Uśmiech uwalnia endorfiny - Kiedy się uśmiechamy, nasze ciało uwalnia endorfiny, dopaminę i serotoninę. Są to neuroprzekaźniki poprawiające samopoczucie. Nazywa się je także hormonami szczęścia. Nasz mózg pod ich wpływem serwuje nam same pozytywne odczucia i reakcje: czujemy się szczęśliwi i zrelaksowani. Podczas uśmiechania się, napinamy określone mięśnie twarzy. A skoro na buzi gości uśmiech, dla mózgu to sygnał, by uwolnić endorfiny.

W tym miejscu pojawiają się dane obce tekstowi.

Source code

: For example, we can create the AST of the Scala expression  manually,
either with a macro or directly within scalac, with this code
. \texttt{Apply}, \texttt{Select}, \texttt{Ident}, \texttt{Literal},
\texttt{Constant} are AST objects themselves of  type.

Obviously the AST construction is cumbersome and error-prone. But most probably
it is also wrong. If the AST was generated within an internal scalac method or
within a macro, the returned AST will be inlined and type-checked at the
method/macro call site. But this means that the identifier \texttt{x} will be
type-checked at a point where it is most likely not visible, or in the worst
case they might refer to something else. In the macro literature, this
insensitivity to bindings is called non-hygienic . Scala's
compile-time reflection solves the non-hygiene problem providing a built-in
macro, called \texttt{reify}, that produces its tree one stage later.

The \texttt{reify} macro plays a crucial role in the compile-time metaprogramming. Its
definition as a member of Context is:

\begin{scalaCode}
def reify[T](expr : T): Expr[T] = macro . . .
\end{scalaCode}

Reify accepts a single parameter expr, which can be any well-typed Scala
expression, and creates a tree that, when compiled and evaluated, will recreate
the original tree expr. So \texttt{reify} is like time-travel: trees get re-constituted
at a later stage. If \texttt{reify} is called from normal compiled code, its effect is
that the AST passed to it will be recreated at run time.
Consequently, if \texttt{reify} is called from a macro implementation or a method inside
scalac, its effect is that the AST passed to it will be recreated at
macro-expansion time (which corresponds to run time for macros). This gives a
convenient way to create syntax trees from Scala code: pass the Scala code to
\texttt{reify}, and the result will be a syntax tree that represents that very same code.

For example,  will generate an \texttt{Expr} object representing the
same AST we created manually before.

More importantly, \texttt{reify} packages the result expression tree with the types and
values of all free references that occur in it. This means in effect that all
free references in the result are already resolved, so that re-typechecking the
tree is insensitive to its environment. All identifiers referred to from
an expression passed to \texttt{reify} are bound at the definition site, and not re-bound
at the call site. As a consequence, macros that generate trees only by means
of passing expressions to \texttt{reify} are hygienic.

Łagodzi stres - „Myśl pozytywnie!”, „Skup się na oddechu!” – często słyszymy te porady jako lek na stres. Czasem jednak łatwiej powiedzieć niż zrobić. Chris Norris, psychiatra, neurolog i redaktor naczelny w Sleep Standards, proponuje inną technikę: uśmiech. Jak wspomniane było wcześniej, uśmiechanie się sygnalizuje naszemu mózgowi, aby uwolnił endorfiny. Mówi mu także, aby uwolnił neuropeptydy – białka, które mogą pomóc obniżyć poziom stresu. Psychologowie z Uniwersytetu w Kansas dowodzą, że uśmiechanie się w sytuacjach stresogennych zmniejsza intensywność, z jaką nasz organizm odczuwa stres.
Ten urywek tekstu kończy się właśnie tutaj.